PROBLEM TO WORK ON = Here the answer should be the line with "O sistema lê" and all the lines after it through the end of the listing, each repeated exactly, and no other text.

GIVEN RECORDS =
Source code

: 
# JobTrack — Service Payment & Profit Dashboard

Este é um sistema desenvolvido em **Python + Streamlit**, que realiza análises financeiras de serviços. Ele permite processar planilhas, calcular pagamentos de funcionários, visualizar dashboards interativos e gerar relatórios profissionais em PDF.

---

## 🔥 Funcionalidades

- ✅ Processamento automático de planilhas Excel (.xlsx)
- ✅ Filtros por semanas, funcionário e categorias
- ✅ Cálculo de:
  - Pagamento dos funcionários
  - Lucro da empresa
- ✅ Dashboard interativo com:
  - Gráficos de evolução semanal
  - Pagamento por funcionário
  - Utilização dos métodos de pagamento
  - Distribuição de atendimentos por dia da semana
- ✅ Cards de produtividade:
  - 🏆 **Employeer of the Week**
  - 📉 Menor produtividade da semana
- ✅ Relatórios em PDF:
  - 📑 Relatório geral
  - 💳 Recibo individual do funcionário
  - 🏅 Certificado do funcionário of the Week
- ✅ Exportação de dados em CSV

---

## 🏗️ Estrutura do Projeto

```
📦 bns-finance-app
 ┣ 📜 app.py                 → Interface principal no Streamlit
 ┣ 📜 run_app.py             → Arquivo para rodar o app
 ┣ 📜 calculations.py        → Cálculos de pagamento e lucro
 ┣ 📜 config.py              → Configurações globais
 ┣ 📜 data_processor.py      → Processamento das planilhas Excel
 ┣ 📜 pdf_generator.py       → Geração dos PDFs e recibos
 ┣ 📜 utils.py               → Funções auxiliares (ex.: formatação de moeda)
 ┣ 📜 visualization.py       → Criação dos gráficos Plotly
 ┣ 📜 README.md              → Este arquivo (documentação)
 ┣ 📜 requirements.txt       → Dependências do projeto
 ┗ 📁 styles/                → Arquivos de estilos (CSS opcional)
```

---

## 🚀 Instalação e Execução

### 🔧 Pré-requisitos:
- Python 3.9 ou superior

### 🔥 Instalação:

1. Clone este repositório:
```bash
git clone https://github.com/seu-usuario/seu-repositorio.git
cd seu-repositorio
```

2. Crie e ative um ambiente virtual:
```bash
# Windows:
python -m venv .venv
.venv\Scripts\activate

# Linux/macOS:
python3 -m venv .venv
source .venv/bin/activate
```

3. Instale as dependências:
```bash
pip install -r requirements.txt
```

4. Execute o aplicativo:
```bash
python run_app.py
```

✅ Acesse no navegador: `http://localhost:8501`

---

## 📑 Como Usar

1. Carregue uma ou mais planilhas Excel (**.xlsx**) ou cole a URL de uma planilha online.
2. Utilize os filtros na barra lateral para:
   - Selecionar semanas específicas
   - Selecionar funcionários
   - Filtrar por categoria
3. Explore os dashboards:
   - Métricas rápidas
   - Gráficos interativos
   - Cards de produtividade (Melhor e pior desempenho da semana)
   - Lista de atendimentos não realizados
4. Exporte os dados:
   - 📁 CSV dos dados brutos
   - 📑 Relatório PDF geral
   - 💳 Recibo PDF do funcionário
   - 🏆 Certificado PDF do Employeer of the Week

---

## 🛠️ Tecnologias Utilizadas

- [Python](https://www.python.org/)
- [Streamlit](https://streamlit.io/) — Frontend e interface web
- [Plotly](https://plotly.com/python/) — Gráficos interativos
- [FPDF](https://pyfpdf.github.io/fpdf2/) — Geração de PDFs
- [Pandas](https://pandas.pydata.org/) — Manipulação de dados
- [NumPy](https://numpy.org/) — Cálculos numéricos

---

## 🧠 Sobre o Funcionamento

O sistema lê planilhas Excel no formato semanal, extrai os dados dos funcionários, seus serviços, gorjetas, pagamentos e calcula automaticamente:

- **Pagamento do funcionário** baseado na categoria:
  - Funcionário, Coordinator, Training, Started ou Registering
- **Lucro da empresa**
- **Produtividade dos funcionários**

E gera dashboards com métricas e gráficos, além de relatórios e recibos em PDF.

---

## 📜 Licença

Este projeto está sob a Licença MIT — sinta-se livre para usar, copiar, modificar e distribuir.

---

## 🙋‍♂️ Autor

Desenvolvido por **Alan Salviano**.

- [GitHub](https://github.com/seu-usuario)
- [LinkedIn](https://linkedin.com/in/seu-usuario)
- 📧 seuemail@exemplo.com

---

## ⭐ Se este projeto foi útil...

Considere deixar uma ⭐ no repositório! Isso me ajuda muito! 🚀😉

ANSWER TO THIS TASK =
O sistema lê planilhas Excel no formato semanal, extrai os dados dos funcionários, seus serviços, gorjetas, pagamentos e calcula automaticamente:

- **Pagamento do funcionário** baseado na categoria:
  - Funcionário, Coordinator, Training, Started ou Registering
- **Lucro da empresa**
- **Produtividade dos funcionários**

E gera dashboards com métricas e gráficos, além de relatórios e recibos em PDF.

---

## 📜 Licença

Este projeto está sob a Licença MIT — sinta-se livre para usar, copiar, modificar e distribuir.

---

## 🙋‍♂️ Autor

Desenvolvido por **Alan Salviano**.

- [GitHub](https://github.com/seu-usuario)
- [LinkedIn](https://linkedin.com/in/seu-usuario)
- 📧 seuemail@exemplo.com

---

## ⭐ Se este projeto foi útil...

Considere deixar uma ⭐ no repositório! Isso me ajuda muito! 🚀😉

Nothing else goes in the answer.